During the compilation of a source file, name tables are built for each object module to allow the referencing of symbols between object modules. A public symbols table (PST) is created, which contains all of the public symbols for a given object module. Public symbols are symbols that other object modules can refer to -- such as global functions and variables. Each object module also has an unresolved symbol table (UST), which contains a list of symbols that need to be resolved for that module.

If no link errors occur, the linker can create a .map file that lists all the public symbols (a combined PST table) contained in the object modules that were linked together.
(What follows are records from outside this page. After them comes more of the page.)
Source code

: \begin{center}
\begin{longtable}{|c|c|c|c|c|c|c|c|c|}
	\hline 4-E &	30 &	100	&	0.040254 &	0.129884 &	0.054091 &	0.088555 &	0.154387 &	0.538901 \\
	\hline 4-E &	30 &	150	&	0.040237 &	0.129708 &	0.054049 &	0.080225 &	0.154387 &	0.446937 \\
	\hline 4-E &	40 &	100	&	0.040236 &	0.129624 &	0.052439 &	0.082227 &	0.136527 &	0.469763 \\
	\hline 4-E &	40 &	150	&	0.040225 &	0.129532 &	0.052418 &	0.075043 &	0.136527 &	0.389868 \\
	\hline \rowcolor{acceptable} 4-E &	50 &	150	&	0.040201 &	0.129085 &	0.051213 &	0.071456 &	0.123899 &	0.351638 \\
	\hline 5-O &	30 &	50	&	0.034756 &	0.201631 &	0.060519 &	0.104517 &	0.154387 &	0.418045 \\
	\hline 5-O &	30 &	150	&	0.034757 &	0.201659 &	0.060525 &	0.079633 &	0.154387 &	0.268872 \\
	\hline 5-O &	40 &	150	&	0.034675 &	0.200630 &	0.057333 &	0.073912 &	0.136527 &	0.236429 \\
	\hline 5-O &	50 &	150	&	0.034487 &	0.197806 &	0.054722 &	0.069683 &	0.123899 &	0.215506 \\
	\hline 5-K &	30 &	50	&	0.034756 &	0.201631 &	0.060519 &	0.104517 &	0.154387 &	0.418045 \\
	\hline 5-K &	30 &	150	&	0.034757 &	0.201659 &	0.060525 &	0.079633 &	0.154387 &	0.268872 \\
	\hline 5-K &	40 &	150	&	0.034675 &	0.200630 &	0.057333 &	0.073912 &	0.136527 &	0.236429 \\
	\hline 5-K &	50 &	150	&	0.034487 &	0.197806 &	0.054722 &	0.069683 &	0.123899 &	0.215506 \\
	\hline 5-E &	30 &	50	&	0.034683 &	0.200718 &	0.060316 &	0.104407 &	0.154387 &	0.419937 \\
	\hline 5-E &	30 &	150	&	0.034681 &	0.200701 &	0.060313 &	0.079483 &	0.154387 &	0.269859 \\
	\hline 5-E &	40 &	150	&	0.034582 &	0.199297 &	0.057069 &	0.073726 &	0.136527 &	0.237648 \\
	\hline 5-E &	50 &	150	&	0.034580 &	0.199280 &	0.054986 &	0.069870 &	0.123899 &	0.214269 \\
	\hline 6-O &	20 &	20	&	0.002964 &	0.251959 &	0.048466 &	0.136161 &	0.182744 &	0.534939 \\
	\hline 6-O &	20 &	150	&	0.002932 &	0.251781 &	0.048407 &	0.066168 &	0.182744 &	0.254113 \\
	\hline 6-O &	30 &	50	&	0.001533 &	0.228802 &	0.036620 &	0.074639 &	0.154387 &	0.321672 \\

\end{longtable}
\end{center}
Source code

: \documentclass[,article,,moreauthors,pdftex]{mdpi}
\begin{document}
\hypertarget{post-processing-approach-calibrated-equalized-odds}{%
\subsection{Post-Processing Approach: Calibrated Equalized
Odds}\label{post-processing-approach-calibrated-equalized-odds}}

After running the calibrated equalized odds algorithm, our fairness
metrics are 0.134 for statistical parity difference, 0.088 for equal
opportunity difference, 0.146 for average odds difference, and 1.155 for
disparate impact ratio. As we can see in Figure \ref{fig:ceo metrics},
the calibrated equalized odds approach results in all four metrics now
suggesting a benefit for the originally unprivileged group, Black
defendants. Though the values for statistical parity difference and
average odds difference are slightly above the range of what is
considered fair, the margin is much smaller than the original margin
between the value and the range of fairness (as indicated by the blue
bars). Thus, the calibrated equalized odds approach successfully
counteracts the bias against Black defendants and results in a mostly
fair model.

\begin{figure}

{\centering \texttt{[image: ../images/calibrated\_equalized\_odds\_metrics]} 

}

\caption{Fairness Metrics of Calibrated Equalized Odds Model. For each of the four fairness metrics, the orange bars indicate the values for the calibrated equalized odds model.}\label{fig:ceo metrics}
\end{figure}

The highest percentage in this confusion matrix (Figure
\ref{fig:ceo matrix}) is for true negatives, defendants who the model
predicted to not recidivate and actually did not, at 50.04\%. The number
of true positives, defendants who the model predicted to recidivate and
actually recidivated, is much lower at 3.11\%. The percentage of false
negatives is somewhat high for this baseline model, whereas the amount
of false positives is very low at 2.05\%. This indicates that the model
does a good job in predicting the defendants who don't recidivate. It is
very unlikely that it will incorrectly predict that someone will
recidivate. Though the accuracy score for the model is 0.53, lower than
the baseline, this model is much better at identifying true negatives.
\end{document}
To generate a .map file with 16-bit Visual C++, use the /MAP:FULL linker option. In the Visual Workbench, on the Options menu, click Project, and then click Linker. Set the category to Miscellaneous, and place /MAP:FULL in the Other Options edit box. For 32-bit Visual C++, use the /MAP:<filename> option. With version 4.0, on the Build menu, click Settings, and then switch to the Linker tab. Change the Category to General, and select the Generate Map File check box.

Figure 1

                              Public Symbols for OBJ 1
Module 1                      _____________________
 _____________________________|    _var1----------|------------------
|                             |    _func1         |                 |
| var1                        |___________________|                 |
| .                              |  PST for OBJ 1                   |
| .                              |                                  |
| .                              |                                  |
| func1 {                        |Required Symbols for OBJ 1        |
|            func2( );         __|__________________                |
|            var1 = 2;        |    _func2           |<<________     |
|            var2 = 4;        |    _var2            |<<______ |     |
|            }                |_____________________|       | |     |
|                                |  UST for OBJ 1           | |     |
|________________________________|                          | |     |
                                                            | |     |
                                                            | |     |
                                                            | |     |
                              Public Symbols for OBJ 2      | |     |
Module 2                      _____________________         | |     |
 _____________________________|    _var2----------|---------| |     |
|                             |    _func2---------|-----------|     |
| var2                        |___________________|                 |
| .                              |  PST for OBJ 2                   |
| .                              |                                  |
| .                              |                                  |
| func2 {                        |Required Symbols for OBJ 2        |
|            func3( );         __|__________________                |
|            var1 = 3;        |    _var1            |_______________|
|            var2 = 5;        |    _func3           |_______________
|            }                |_____________________|               |
|                                |  UST for OBJ 2                   |
|________________________________|                                  |
                                                                    |
                                                                    |
                                    Unresolved External Error is issued
                                    for _func3() because there is no
                                    definition found for func3() in
                                    the PST for either OBJ module.
                

The linker uses the PST and UST of a project's object and library files to match symbol names. If the linker finds a symbol in a UST table and cannot find a matching entry in one of the many PST tables, it issues an "Unresolved External" error message. For example, in Figure 1, the linker cannot resolve the address for the function func3() and therefore issues an "Unresolved External" error.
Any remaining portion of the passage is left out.